As in many platformers there are items scattered about the levels, but here they're not used to give your character new abilities or temporary enhancements, but simply added to your box of goodies. A menu, called popit, holds the secret to LittleBigPlanet's uniqueness. Bring this up and a new world of console gaming is unleashed. During the story mode you're simply able to stamp the world with stickers (often to release hidden items) and customise your sackboy, but everything you collect can be used in the level creation tool - something we'll get to a little later.

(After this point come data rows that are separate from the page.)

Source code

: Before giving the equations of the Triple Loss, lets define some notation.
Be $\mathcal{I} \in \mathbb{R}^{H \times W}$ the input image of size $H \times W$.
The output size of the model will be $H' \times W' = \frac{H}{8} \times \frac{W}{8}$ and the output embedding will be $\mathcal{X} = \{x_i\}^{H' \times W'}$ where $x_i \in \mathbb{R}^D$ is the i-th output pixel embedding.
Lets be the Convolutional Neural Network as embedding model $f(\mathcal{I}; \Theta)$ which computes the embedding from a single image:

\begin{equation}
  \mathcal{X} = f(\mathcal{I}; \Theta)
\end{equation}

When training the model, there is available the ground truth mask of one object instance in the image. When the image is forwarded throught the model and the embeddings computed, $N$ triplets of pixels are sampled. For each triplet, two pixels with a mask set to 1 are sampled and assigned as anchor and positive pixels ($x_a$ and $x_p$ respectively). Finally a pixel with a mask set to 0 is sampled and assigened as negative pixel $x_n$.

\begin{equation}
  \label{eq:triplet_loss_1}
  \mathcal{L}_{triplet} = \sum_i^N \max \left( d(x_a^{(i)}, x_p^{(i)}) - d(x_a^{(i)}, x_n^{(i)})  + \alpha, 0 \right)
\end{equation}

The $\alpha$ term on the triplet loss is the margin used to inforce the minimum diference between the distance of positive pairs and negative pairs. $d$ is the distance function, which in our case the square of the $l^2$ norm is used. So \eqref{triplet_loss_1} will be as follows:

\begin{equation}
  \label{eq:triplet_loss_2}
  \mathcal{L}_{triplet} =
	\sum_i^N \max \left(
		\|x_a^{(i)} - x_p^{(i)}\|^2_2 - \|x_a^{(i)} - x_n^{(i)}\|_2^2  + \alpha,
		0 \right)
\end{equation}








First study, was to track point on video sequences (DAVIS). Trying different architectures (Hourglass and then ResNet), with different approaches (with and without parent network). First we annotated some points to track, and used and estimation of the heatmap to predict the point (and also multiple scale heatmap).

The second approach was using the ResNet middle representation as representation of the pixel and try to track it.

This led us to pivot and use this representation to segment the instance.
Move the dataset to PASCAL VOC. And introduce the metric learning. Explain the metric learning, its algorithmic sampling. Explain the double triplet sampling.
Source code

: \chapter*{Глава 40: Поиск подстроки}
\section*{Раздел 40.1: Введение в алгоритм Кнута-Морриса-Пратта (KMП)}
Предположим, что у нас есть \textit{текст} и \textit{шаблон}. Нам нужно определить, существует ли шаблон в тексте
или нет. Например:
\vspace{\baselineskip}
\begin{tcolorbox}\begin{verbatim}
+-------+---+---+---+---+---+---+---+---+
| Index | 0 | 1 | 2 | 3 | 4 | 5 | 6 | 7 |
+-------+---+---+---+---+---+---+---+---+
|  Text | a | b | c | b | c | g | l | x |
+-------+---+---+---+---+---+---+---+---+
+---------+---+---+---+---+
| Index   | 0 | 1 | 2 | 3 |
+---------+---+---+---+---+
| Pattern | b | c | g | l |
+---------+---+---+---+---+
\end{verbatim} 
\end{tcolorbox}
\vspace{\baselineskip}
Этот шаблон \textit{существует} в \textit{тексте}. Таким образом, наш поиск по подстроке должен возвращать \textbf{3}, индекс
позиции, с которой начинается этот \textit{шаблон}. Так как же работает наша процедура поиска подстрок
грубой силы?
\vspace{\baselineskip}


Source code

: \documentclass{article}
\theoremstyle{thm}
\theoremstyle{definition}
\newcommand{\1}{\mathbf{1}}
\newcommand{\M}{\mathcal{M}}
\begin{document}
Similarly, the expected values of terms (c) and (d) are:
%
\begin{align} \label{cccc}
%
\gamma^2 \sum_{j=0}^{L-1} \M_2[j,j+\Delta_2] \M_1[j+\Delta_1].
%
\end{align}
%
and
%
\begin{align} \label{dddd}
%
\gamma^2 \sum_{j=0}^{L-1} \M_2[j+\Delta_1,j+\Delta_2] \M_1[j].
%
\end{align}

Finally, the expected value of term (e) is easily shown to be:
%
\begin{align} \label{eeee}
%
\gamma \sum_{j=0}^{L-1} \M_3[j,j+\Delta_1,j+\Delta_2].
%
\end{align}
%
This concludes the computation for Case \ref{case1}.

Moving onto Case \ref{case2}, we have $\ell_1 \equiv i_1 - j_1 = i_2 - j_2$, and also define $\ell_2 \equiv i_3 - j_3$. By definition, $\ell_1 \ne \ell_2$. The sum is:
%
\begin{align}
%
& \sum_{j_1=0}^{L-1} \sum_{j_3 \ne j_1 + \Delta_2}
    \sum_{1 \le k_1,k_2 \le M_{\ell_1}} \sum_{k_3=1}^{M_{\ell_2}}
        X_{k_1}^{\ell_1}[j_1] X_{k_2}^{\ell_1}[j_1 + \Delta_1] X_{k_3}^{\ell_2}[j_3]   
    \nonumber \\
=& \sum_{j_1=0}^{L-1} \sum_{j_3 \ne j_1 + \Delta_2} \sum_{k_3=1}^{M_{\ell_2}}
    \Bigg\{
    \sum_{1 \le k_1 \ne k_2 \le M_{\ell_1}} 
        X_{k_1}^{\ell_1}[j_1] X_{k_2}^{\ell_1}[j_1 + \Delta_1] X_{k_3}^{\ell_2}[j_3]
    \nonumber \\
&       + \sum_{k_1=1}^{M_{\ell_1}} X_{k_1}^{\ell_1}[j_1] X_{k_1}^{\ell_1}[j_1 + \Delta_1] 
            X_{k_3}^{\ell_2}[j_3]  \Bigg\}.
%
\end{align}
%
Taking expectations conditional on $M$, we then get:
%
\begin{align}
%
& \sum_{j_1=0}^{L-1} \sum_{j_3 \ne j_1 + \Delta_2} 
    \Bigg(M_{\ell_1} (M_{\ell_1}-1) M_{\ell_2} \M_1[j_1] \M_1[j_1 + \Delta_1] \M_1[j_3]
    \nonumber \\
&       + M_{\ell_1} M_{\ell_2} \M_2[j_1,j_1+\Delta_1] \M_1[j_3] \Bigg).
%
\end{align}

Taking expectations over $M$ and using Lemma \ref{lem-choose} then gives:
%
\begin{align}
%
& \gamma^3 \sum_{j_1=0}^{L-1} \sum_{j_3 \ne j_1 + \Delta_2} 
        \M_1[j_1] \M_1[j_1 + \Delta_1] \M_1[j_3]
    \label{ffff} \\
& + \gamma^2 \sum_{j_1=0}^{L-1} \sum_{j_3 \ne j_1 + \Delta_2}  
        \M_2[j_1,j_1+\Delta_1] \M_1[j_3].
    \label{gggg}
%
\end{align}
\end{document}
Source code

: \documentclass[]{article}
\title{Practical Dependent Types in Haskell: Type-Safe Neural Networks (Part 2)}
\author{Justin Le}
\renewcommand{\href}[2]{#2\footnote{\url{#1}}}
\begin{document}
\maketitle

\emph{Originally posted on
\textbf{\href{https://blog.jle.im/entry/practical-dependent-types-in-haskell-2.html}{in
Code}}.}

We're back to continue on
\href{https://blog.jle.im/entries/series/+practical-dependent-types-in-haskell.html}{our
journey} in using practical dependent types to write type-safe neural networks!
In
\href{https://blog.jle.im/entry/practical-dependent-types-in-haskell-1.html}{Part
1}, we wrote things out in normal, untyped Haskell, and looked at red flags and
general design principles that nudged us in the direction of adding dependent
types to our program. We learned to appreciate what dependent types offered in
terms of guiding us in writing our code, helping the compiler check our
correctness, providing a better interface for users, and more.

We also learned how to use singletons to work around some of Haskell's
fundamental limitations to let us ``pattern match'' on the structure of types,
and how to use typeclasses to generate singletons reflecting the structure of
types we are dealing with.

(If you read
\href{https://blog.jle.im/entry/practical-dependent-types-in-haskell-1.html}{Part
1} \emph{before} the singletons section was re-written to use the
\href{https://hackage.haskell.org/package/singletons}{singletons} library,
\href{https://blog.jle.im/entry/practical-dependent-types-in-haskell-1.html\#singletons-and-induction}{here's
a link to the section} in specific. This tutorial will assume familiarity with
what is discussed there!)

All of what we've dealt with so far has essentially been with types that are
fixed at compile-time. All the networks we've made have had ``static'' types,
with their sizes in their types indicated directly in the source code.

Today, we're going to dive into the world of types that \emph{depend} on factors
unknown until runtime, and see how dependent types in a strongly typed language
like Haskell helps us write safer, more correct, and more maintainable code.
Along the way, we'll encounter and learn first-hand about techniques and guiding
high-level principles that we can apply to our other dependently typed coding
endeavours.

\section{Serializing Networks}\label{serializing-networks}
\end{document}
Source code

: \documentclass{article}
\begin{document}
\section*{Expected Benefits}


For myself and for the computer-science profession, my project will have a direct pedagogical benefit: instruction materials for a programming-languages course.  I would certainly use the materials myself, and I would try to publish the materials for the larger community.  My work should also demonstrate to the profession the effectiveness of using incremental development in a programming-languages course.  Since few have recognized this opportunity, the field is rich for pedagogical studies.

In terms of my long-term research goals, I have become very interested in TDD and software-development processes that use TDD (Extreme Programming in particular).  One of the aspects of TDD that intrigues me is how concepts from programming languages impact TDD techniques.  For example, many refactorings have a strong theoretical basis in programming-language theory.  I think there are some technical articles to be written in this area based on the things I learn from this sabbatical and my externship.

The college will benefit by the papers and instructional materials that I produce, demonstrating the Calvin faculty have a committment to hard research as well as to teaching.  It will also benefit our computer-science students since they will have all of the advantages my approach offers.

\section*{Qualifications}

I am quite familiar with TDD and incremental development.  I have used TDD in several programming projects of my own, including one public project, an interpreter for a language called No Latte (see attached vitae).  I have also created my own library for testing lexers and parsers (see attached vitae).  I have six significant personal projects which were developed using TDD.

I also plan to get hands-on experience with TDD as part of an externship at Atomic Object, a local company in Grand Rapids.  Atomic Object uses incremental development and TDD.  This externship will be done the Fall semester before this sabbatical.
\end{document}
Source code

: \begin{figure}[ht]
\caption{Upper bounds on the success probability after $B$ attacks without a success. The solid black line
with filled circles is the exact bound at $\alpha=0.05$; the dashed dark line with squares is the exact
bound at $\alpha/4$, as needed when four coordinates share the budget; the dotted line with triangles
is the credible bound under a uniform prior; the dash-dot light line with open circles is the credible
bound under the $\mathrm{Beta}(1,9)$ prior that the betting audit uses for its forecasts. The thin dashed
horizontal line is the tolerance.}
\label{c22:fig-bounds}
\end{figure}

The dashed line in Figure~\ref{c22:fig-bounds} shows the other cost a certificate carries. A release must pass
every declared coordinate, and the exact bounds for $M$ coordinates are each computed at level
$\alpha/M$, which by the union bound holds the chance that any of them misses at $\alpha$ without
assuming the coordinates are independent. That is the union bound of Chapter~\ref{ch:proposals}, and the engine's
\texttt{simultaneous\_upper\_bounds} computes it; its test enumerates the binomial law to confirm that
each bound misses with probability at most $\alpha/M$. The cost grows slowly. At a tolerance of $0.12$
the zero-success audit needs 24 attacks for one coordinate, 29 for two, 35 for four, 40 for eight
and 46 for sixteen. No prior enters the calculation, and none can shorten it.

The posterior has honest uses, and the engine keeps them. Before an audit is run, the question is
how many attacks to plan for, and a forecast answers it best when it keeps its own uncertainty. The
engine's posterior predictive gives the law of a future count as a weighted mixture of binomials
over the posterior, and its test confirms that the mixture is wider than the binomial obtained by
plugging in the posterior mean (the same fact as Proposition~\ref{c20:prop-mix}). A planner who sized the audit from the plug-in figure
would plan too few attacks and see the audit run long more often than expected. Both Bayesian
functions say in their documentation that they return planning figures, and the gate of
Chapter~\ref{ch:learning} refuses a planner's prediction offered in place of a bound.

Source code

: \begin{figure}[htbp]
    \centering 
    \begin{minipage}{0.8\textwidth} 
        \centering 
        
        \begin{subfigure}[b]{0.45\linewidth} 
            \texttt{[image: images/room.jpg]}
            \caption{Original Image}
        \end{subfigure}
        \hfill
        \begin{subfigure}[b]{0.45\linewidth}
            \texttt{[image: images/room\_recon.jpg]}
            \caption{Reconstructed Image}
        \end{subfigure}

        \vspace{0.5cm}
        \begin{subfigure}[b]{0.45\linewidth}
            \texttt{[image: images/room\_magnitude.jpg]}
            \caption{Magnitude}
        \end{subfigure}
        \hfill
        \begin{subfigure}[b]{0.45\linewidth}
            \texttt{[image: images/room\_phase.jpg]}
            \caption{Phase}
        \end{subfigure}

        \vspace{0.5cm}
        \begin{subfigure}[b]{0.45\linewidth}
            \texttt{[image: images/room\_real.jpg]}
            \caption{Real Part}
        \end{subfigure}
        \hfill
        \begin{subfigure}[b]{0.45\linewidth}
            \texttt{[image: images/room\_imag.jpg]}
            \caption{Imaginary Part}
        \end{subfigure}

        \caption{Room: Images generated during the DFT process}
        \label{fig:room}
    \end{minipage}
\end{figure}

The game is jammed full with creativityThe game is jammed full with creativity

Compared to the very best 2D platformers (we're talking about Super Mario World and Yoshi's Island, and even the recently released Braid if you want a modern comparison) your sackboy's jumping doesn't feel quite as precise as you might want it to be. We found ourselves forever over doing jumps, slipping off ledges and generally getting into trouble at the hands of the controls. Added to this is the three-tier system the levels use, allowing sackboy to move in and out of the screen. For the most part this works almost seamlessly, with the game figuring out where you want to be, but at other times it can cause real problems, ending in annoying and occasionally infuriating death.

This is made all the worse by what can only be described as a terrible checkpoint system. Checkpoints are well positioned throughout the story mode levels, but the lives system (usually only three lives per checkpoint) can cause headaches. For the most part LittleBigPlanet isn't a hard game, which makes tricky sections something of a shock and a pain. We actually really liked the parts of the game that asked us to perform incredibly hard feats of platforming, but the game seemingly wanted us to hate it. Fail enough times and you'll run out of lives, forcing you to replay the whole level. Replaying levels isn't hard, with most being pretty easy to run through once you've seen them, but when you're having to do that over and over again because of one obscenely tricky jumping section (which isn't helped by the floaty jumping) it tests your patience to near breaking point.